● **Description of the task**
For the entries below, count the lines that contain the word "subsection" and reply with that number only.

● **Data for analysis**
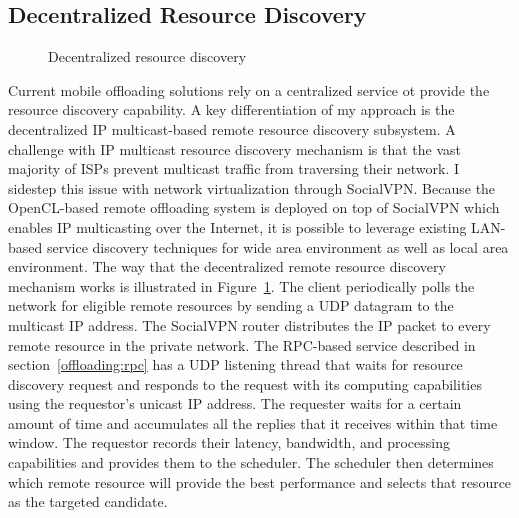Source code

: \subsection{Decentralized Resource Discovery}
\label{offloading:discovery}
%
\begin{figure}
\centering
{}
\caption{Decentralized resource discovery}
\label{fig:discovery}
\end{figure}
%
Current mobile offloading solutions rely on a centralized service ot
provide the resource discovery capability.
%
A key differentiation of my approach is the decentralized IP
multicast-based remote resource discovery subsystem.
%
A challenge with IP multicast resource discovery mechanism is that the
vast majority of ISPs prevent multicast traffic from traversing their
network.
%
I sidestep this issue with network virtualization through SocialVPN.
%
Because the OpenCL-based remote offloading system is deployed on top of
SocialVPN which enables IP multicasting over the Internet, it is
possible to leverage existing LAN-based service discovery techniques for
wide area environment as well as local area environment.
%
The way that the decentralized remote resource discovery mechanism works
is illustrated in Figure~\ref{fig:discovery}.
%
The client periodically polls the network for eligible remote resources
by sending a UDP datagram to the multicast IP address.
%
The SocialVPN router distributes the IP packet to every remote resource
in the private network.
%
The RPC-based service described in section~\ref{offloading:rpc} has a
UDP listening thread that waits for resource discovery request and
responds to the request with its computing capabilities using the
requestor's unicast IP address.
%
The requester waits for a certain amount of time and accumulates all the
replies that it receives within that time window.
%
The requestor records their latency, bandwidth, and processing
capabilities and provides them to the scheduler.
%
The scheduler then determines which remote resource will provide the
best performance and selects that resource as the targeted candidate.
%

==

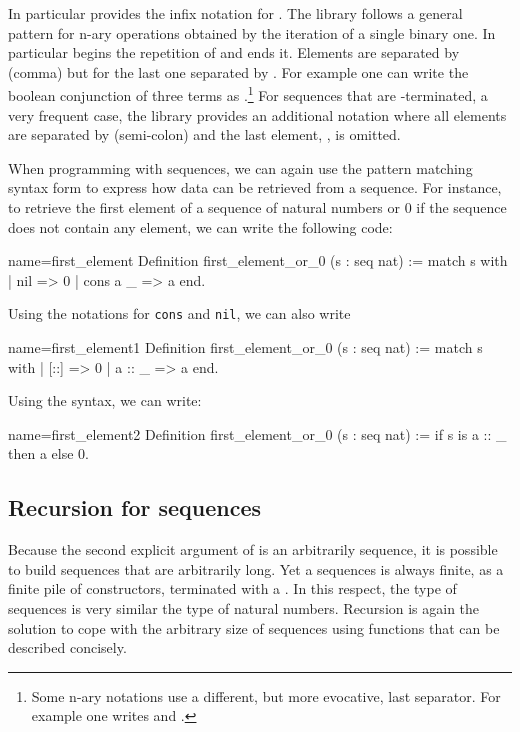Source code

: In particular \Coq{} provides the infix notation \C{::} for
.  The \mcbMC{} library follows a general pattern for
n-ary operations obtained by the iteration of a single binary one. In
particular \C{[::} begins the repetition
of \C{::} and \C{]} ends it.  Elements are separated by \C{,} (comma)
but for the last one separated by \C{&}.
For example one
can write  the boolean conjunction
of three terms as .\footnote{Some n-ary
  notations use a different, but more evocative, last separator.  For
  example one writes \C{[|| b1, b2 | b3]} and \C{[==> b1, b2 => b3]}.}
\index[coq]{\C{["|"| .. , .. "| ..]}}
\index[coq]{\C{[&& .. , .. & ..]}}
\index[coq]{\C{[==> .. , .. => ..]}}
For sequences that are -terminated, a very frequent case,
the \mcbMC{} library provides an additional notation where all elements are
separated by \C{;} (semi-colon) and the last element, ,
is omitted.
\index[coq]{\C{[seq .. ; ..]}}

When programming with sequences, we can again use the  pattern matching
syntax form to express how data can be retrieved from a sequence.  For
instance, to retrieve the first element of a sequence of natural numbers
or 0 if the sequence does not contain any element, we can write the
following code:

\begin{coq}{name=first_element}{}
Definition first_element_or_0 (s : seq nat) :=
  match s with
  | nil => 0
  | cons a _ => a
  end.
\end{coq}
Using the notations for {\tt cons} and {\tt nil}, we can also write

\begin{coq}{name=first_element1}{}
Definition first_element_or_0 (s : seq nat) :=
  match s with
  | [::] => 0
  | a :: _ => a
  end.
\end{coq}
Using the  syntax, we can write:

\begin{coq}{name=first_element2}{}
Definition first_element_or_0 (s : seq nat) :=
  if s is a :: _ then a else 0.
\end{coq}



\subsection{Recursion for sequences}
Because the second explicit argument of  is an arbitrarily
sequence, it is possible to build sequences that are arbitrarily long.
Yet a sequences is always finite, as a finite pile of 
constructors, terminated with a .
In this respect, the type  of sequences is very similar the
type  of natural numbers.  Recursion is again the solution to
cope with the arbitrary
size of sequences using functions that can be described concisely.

● **Response to this task**
2